La Russia è da decenni il principale sponsor del regime di Damasco. Affermando di voler sconfiggere lo Stato islamico (Isis) dal 30 settembre Mosca ha avviato una campagna aerea mirata a proteggere le linee di difesa lealiste.
La capitale e la costa – ribattezzata “Russialand” – passando per la Siria centrale sono oggi spartite tra russi e iraniani. La Repubblica islamica e i loro clienti Hezbollah già controllano una striscia di Mediterraneo in Libano e adesso si sono assicurati una fetta di “Siria utile”, in particolare attorno a Homs, città sempre più “iranizzata”.
Nel Nord-Est le milizie curde hanno stabilito una zona con una larga autonomia, ma devono rispondere all’esigenze di Ankara che tenta di usare i curdo-siriani per assicurarsi l’egemonia economico-commeciale nella fascia Nord della Siria.
Ankara si serve anche di milizie turcomanne presenti nel Nord-Ovest della Siria. Raid aerei russi hanno nei giorni scorsi costretto alla fuga circa tremila civili turcomanni dalla regione di Latakia, non lontano dalla zona frontaliera dove è stato abbattuto il jet russo.
Ankara condivide anche quote di influenza con Arabia Saudita e Qatar nel manovrare a distanza una coalizione di miliziani anti-regime, operativi nell’area di Idlib. Tra questi ci sono anche qaedisti. Altri qaedisti ma meno influenti si trovano nell’estremo Sud, nella regione di Daraa al confine con la Giordania.

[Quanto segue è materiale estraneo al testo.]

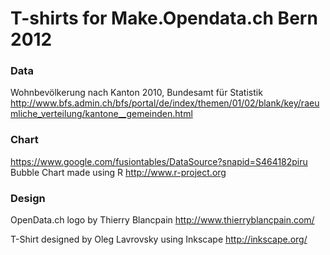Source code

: T-shirts for Make.Opendata.ch Bern 2012
=======================================

### Data

Wohnbevölkerung nach Kanton 2010, Bundesamt für Statistik
http://www.bfs.admin.ch/bfs/portal/de/index/themen/01/02/blank/key/raeumliche_verteilung/kantone__gemeinden.html

### Chart

https://www.google.com/fusiontables/DataSource?snapid=S464182piru
Bubble Chart made using R http://www.r-project.org 

### Design

OpenData.ch logo by Thierry Blancpain http://www.thierryblancpain.com/

T-Shirt designed by Oleg Lavrovsky using Inkscape http://inkscape.org/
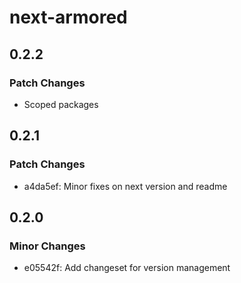 # next-armored

## 0.2.2

### Patch Changes

- Scoped packages

## 0.2.1

### Patch Changes

- a4da5ef: Minor fixes on next version and readme

## 0.2.0

### Minor Changes

- e05542f: Add changeset for version management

Il regno hascemita, per conto anche degli Stati Uniti e dell’Arabia Saudita, esercita influenza sui gruppi di insorti del Sud siriano. E fa sì che l’ala locale di al Qaida non prenda lì il sopravvento. I qaedisti del Sud sono rivali di un gruppo di jihadisti affiliati all’Isis e operativi a ridosso delle Alture del Golan controllate da Israele.
Lo Stato ebraico esercita la sua influenza assicurandosi che nessun gruppo armato abbia il sopravvento sull’altro e si preoccupa principalmente che gli Hezbollah non si avvicinino troppo alle Alture.
Lo Stato islamico sembra oggi l’attore più autonomo degli altri, nonostante debba la sua ascesa tra Iraq e Siria al contributo, diretto e indiretto, di gran parte degli attori coinvolti in Siria. La Turchia ha lasciato di fatto aperte le sue frontiere Nord all’ingresso di migliaia di aspiranti jihadisti.
I governi dei Paesi arabi del Golfo sono d’altro canto accusati di non aver impedito l’afflusso di danaro nelle casse dei jihadisti. Mentre il regime di Damasco, l’Iran e la Russia sono invece da più parte indicati come coloro che hanno lasciato espandere l’incendio jihadista per poi mostrarsi oggi come i pompieri più affidabili. (Ansa, 25 novembre 2015).